◆ WORK TO COMPLETE: Below are the records. Gather each line that holds "probability".

[Items from a data source]
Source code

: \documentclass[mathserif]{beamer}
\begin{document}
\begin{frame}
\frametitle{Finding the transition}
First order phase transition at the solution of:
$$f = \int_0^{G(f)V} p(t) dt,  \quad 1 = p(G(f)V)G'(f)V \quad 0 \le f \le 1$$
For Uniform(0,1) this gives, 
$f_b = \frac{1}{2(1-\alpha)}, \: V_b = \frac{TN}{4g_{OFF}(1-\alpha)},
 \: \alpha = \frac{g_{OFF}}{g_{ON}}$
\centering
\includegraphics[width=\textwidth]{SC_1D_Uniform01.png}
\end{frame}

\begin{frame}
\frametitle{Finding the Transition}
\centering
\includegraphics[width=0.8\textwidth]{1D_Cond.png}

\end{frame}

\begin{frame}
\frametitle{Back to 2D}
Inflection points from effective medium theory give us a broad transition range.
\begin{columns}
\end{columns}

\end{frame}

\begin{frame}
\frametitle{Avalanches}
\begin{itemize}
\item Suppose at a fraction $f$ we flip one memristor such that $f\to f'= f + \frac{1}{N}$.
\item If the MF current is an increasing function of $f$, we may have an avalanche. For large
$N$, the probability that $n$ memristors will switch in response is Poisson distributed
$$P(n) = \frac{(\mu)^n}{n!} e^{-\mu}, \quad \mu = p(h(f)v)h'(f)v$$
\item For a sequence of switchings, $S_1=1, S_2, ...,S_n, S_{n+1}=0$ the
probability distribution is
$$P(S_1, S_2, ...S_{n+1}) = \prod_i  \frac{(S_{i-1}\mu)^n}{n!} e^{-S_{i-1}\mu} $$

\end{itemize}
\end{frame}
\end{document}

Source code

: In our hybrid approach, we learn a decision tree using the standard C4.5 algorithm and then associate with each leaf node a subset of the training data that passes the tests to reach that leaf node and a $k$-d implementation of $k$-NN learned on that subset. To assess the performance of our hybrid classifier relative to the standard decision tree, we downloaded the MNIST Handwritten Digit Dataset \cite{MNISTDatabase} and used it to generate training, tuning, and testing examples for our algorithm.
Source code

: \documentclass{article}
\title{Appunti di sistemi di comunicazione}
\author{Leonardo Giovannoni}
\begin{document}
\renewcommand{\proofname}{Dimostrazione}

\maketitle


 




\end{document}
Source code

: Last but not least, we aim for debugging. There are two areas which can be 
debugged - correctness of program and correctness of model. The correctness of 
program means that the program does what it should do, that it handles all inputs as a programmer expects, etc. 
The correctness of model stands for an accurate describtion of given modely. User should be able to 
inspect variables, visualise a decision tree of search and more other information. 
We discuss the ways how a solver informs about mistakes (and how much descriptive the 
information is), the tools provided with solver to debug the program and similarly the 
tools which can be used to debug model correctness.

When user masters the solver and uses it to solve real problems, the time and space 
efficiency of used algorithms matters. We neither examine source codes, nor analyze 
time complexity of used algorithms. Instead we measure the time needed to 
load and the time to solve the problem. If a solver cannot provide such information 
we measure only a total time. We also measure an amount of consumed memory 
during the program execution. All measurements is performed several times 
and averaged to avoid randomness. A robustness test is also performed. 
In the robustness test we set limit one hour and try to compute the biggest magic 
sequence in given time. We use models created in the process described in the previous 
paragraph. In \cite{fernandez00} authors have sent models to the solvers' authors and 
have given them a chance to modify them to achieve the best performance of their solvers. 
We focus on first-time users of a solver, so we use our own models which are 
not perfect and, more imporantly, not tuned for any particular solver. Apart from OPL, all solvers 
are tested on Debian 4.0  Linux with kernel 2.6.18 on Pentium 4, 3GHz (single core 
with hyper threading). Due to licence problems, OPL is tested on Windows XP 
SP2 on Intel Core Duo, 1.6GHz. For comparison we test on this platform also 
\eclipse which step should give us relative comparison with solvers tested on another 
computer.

◆ OUTPUT:
$N$, the probability that $n$ memristors will switch in response is Poisson distributed
probability distribution is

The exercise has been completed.